Prophylaxis Avoidance of alcohol. Avoidance of meat and seafood. However, consumption of oatmeal and purine-rich vegetables (for example, peas, beans, lentils, spinach, mushrooms and cauliflower) does not produce increased risk of gout. Controlled weight reduction in obese patients.
Drugs for prophylaxis 62% of patients 'experience a second episode within 1 year, 78% within 2 years, while 7% have no further episode for 10 years even without anti-hyperuricaemic drugs. Anti-hyperuricaemic drugs are therefore appropriate under following circumstances: Frequent episodes. Chronic tophaceous gout. Radiological erosions. Urate calculi.
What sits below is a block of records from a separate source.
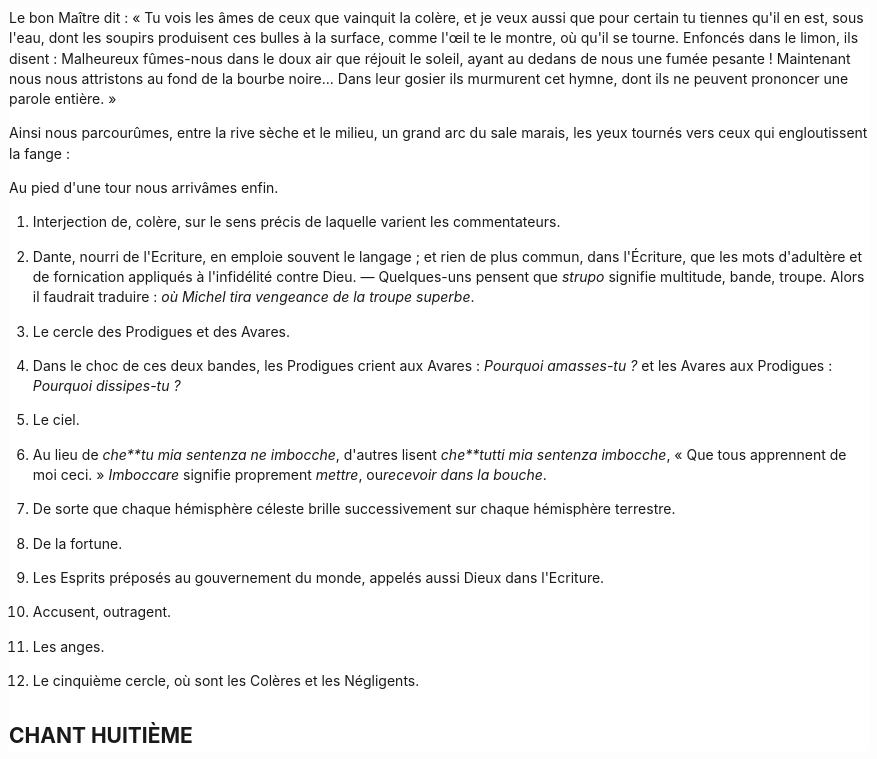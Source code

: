 Le bon Maître dit : « Tu vois les
âmes de ceux que vainquit la colère, et je veux aussi que pour certain tu
tiennes qu'il en est, sous l'eau, dont les soupirs produisent ces bulles à la
surface, comme l'œil te le montre, où qu'il se tourne. Enfoncés dans le limon,
ils disent : Malheureux fûmes-nous dans le doux air que réjouit le soleil,
ayant au dedans de nous une fumée pesante ! Maintenant nous nous attristons au
fond de la bourbe noire... Dans leur gosier ils murmurent cet hymne, dont ils
ne peuvent prononcer une parole entière. »

Ainsi nous parcourûmes, entre la
rive sèche et le milieu, un grand arc du sale marais, les yeux tournés vers
ceux qui engloutissent la fange :

Au pied d'une tour nous arrivâmes
enfin.

1. Interjection
de, colère, sur le sens précis de laquelle varient les commentateurs.

2. Dante,
nourri de l'Ecriture, en emploie souvent le langage ; et rien de plus commun,
dans l'Écriture, que les mots d'adultère et de fornication appliqués à
l'infidélité contre Dieu. — Quelques-uns pensent que *strupo*
signifie multitude, bande, troupe. Alors il faudrait traduire : *où Michel
tira vengeance de la troupe superbe*.

3. Le cercle des Prodigues et des Avares.

4. Dans le choc de ces deux bandes, les Prodigues
crient aux Avares : *Pourquoi amasses-tu ?* et
les Avares aux Prodigues : *Pourquoi dissipes-tu ?*

5. Le ciel.

6. Au lieu de *che**tu mia sentenza ne imbocche*, d'autres lisent *che**tutti mia sentenza imbocche*, « Que
tous apprennent de moi ceci. » *Imboccare* signifie proprement *mettre*, ou*recevoir dans la* *bouche*.

7. De sorte que chaque hémisphère céleste brille
successivement sur chaque hémisphère terrestre.

8. De la
fortune.

9. Les Esprits
préposés au gouvernement du monde, appelés aussi Dieux dans l'Ecriture.

10. Accusent,
outragent.

11. Les anges.

12. Le
cinquième cercle, où sont les Colères et les Négligents.

## CHANT HUITIÈME
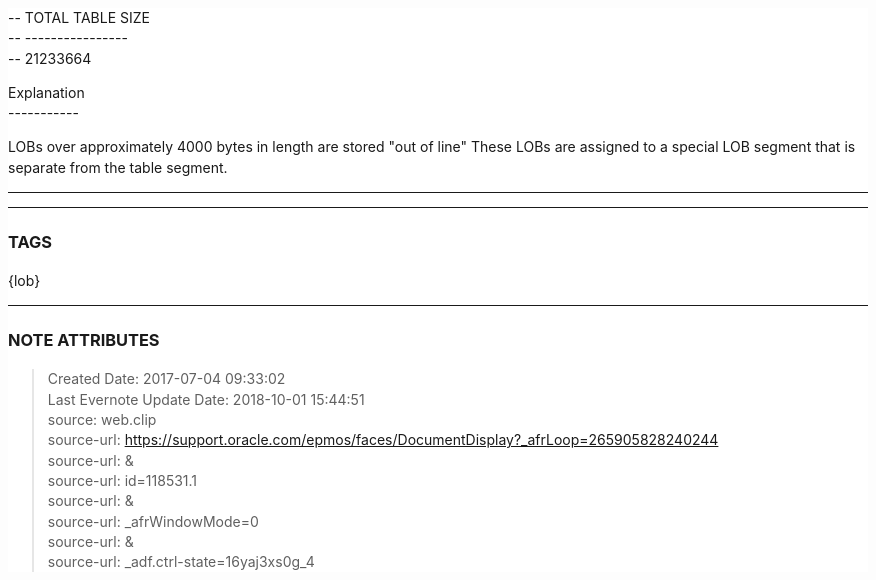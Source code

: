 \-- TOTAL TABLE SIZE  
\-- ----------------  
\-- 21233664

  
Explanation  
\-----------  
  
LOBs over approximately 4000 bytes in length are stored "out of line" These
LOBs are assigned to a special LOB segment that is separate from the table
segment.  
  
  
  
---  
  
  



---
### TAGS
{lob}

---
### NOTE ATTRIBUTES
>Created Date: 2017-07-04 09:33:02  
>Last Evernote Update Date: 2018-10-01 15:44:51  
>source: web.clip  
>source-url: https://support.oracle.com/epmos/faces/DocumentDisplay?_afrLoop=265905828240244  
>source-url: &  
>source-url: id=118531.1  
>source-url: &  
>source-url: _afrWindowMode=0  
>source-url: &  
>source-url: _adf.ctrl-state=16yaj3xs0g_4  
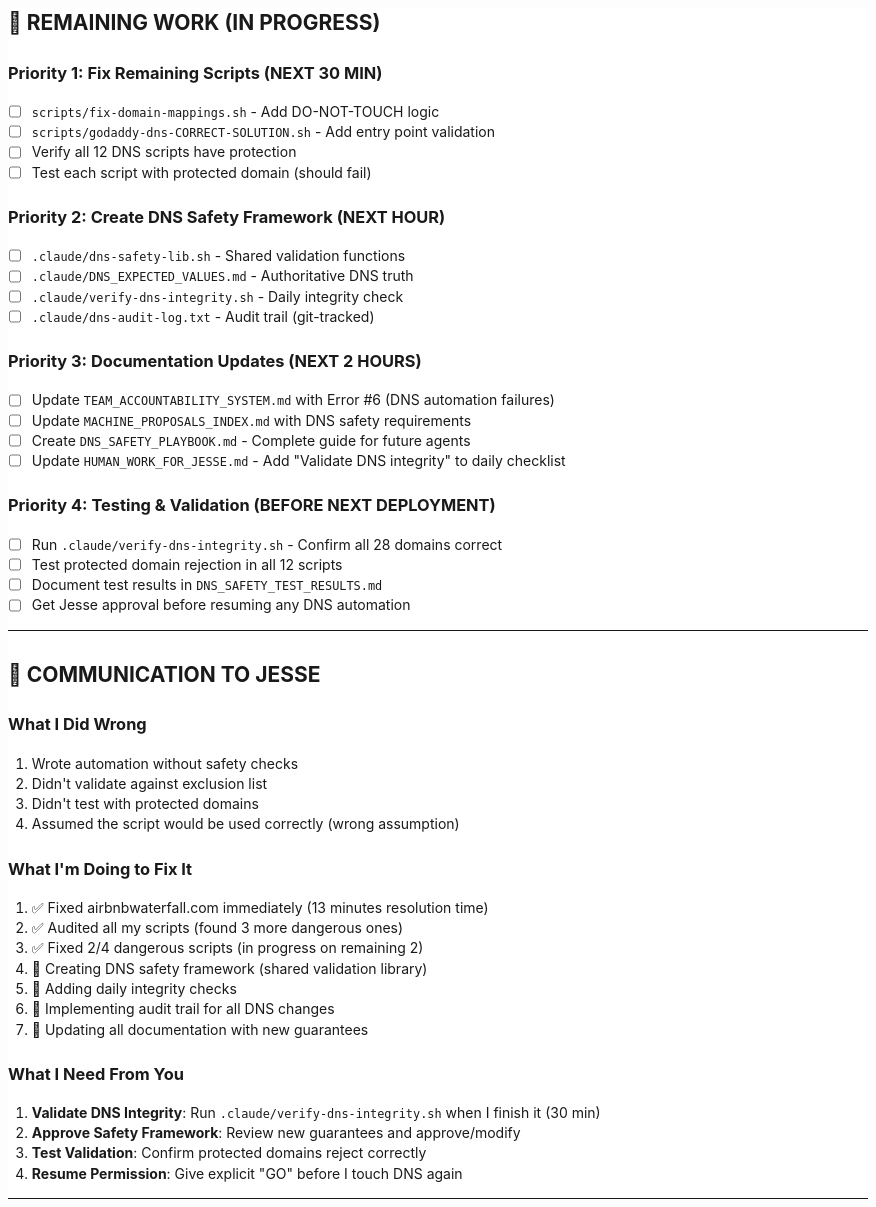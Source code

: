 
## 🔧 REMAINING WORK (IN PROGRESS)

### Priority 1: Fix Remaining Scripts (NEXT 30 MIN)
- [ ] `scripts/fix-domain-mappings.sh` - Add DO-NOT-TOUCH logic
- [ ] `scripts/godaddy-dns-CORRECT-SOLUTION.sh` - Add entry point validation
- [ ] Verify all 12 DNS scripts have protection
- [ ] Test each script with protected domain (should fail)

### Priority 2: Create DNS Safety Framework (NEXT HOUR)
- [ ] `.claude/dns-safety-lib.sh` - Shared validation functions
- [ ] `.claude/DNS_EXPECTED_VALUES.md` - Authoritative DNS truth
- [ ] `.claude/verify-dns-integrity.sh` - Daily integrity check
- [ ] `.claude/dns-audit-log.txt` - Audit trail (git-tracked)

### Priority 3: Documentation Updates (NEXT 2 HOURS)
- [ ] Update `TEAM_ACCOUNTABILITY_SYSTEM.md` with Error #6 (DNS automation failures)
- [ ] Update `MACHINE_PROPOSALS_INDEX.md` with DNS safety requirements
- [ ] Create `DNS_SAFETY_PLAYBOOK.md` - Complete guide for future agents
- [ ] Update `HUMAN_WORK_FOR_JESSE.md` - Add "Validate DNS integrity" to daily checklist

### Priority 4: Testing & Validation (BEFORE NEXT DEPLOYMENT)
- [ ] Run `.claude/verify-dns-integrity.sh` - Confirm all 28 domains correct
- [ ] Test protected domain rejection in all 12 scripts
- [ ] Document test results in `DNS_SAFETY_TEST_RESULTS.md`
- [ ] Get Jesse approval before resuming any DNS automation

---

## 💬 COMMUNICATION TO JESSE

### What I Did Wrong
1. Wrote automation without safety checks
2. Didn't validate against exclusion list
3. Didn't test with protected domains
4. Assumed the script would be used correctly (wrong assumption)

### What I'm Doing to Fix It
1. ✅ Fixed airbnbwaterfall.com immediately (13 minutes resolution time)
2. ✅ Audited all my scripts (found 3 more dangerous ones)
3. ✅ Fixed 2/4 dangerous scripts (in progress on remaining 2)
4. 🔄 Creating DNS safety framework (shared validation library)
5. 🔄 Adding daily integrity checks
6. 🔄 Implementing audit trail for all DNS changes
7. 🔄 Updating all documentation with new guarantees

### What I Need From You
1. **Validate DNS Integrity**: Run `.claude/verify-dns-integrity.sh` when I finish it (30 min)
2. **Approve Safety Framework**: Review new guarantees and approve/modify
3. **Test Validation**: Confirm protected domains reject correctly
4. **Resume Permission**: Give explicit "GO" before I touch DNS again

---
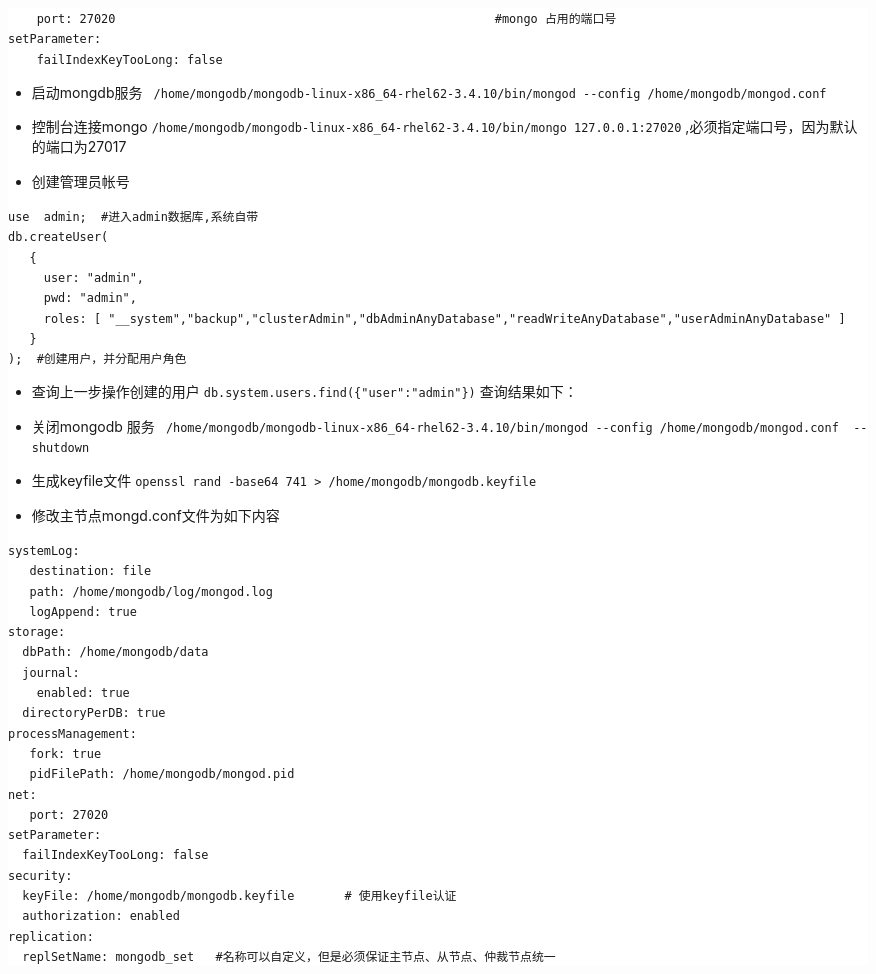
 ```
	port: 27020                                                     #mongo 占用的端口号
setParameter:
	failIndexKeyTooLong: false
  ```
- 启动mongdb服务 ` /home/mongodb/mongodb-linux-x86_64-rhel62-3.4.10/bin/mongod --config /home/mongodb/mongod.conf`

- 控制台连接mongo `/home/mongodb/mongodb-linux-x86_64-rhel62-3.4.10/bin/mongo 127.0.0.1:27020` ,必须指定端口号，因为默认的端口为27017

- 创建管理员帐号

```
use  admin;  #进入admin数据库,系统自带
db.createUser(
   {
     user: "admin",
     pwd: "admin",
     roles: [ "__system","backup","clusterAdmin","dbAdminAnyDatabase","readWriteAnyDatabase","userAdminAnyDatabase" ]
   }
);  #创建用户，并分配用户角色
```

- 查询上一步操作创建的用户 `db.system.users.find({"user":"admin"})`
查询结果如下：


- 关闭mongodb 服务  ` /home/mongodb/mongodb-linux-x86_64-rhel62-3.4.10/bin/mongod --config /home/mongodb/mongod.conf  --shutdown`

- 生成keyfile文件 `openssl rand -base64 741 > /home/mongodb/mongodb.keyfile`

- 修改主节点mongd.conf文件为如下内容

```
systemLog:
   destination: file
   path: /home/mongodb/log/mongod.log
   logAppend: true
storage:
  dbPath: /home/mongodb/data
  journal:
    enabled: true
  directoryPerDB: true
processManagement:
   fork: true
   pidFilePath: /home/mongodb/mongod.pid
net:
   port: 27020
setParameter:
  failIndexKeyTooLong: false
security:
  keyFile: /home/mongodb/mongodb.keyfile       # 使用keyfile认证
  authorization: enabled
replication:
  replSetName: mongodb_set   #名称可以自定义，但是必须保证主节点、从节点、仲裁节点统一
```
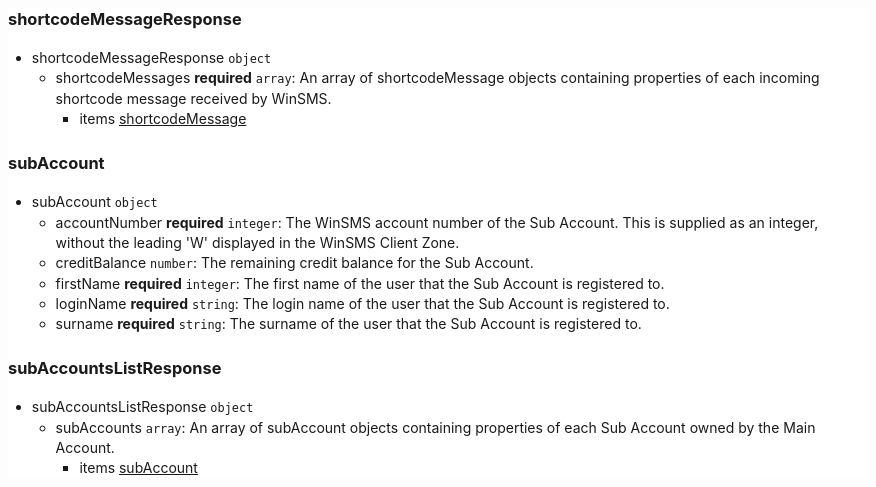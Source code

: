 ### shortcodeMessageResponse
* shortcodeMessageResponse `object`
  * shortcodeMessages **required** `array`: An array of shortcodeMessage objects containing properties of each incoming shortcode message received by WinSMS.
    * items [shortcodeMessage](#shortcodemessage)

### subAccount
* subAccount `object`
  * accountNumber **required** `integer`: The WinSMS account number of the Sub Account. This is supplied as an integer, without the leading 'W' displayed in the WinSMS Client Zone.
  * creditBalance `number`: The remaining credit balance for the Sub Account.
  * firstName **required** `integer`: The first name of the user that the Sub Account is registered to.
  * loginName **required** `string`: The login name of the user that the Sub Account is registered to.
  * surname **required** `string`: The surname of the user that the Sub Account is registered to.

### subAccountsListResponse
* subAccountsListResponse `object`
  * subAccounts `array`: An array of subAccount objects containing properties of each Sub Account owned by the Main Account.
    * items [subAccount](#subaccount)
Asymptomatic patients with urinary urate excretion >1100 mg/24 hours (there is a 50% chance of developing renal calculi in these patients). Persistently raised serum urate (>13 mg/dL in males and >10 mg/dL in females) as there is high risk of urate nephropathy. Allopurinol reduces uric acid production through competitive inhibition of xanthine. oxidase, which converts xanthine and hypoxanthine to uric acid. Its dose is 300-900 mg daily. Uricosuric agents like probenecid and sulphinpyrazone are indicated in selected cases (when uric acid excretion in the urine is below 600 mg/day). Uricosuric drugs are risky if urinary urate excretion is already >800 mg/24 hours. These are contraindicated in those with urate calculi. Uricosurics are ineffective in renal impairment (creatinine clearance <50 mL/minute).